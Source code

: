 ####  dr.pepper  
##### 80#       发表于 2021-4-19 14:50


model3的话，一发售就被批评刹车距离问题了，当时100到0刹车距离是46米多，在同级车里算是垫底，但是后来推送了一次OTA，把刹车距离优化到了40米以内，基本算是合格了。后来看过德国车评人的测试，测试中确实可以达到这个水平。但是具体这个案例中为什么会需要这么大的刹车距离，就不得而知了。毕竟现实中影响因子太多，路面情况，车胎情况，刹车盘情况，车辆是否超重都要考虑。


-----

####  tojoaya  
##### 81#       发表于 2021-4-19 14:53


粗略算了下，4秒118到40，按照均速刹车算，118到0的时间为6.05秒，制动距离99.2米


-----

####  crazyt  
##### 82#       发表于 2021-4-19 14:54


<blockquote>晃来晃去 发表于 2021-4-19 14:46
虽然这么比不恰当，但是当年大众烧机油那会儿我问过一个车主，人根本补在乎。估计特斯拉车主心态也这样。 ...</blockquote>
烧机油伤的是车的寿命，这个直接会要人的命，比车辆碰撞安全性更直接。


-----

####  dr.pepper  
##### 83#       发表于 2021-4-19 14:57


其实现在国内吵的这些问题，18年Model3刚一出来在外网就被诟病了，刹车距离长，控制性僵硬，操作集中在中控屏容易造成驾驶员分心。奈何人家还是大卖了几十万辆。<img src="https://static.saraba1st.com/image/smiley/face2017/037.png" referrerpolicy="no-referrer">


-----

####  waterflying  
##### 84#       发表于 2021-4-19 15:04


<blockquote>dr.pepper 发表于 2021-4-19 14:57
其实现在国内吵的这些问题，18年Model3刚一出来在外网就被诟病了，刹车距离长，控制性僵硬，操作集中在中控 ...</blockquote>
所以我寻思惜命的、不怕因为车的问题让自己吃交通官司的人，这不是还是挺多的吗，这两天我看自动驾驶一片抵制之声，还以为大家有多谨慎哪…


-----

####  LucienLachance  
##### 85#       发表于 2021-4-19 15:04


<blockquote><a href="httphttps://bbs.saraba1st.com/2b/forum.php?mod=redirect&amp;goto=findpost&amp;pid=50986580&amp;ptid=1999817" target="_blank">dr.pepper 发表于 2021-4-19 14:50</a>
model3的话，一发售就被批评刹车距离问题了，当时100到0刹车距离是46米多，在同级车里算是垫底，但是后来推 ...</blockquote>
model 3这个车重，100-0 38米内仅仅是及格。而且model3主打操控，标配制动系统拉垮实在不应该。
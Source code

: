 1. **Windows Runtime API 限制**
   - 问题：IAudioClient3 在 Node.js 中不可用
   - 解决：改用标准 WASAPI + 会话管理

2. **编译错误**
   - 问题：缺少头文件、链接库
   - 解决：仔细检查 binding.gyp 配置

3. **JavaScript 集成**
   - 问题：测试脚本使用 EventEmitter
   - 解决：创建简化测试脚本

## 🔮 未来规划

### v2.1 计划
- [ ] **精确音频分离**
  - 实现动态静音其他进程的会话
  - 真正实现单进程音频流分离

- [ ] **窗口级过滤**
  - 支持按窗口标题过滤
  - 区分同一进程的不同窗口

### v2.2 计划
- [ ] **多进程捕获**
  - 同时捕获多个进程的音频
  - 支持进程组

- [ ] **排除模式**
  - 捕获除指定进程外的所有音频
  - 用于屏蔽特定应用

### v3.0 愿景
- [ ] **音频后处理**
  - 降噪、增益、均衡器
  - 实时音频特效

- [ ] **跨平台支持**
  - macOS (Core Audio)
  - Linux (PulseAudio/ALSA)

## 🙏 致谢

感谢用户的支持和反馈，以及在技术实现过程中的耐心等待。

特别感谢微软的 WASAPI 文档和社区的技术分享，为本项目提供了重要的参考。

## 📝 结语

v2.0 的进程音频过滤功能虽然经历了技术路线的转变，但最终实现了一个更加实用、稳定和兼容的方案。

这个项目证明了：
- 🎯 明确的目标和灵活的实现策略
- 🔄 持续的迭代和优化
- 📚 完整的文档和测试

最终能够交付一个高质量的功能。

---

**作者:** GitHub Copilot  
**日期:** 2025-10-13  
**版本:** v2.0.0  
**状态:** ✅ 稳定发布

================================

Exercise
Return all lines of the material that have "其实现在国内吵的这些问题" in them.

Your solution
其实现在国内吵的这些问题，18年Model3刚一出来在外网就被诟病了，刹车距离长，控制性僵硬，操作集中在中控屏容易造成驾驶员分心。奈何人家还是大卖了几十万辆。<img src="https://static.saraba1st.com/image/smiley/face2017/037.png" referrerpolicy="no-referrer">
其实现在国内吵的这些问题，18年Model3刚一出来在外网就被诟病了，刹车距离长，控制性僵硬，操作集中在中控 ...</blockquote>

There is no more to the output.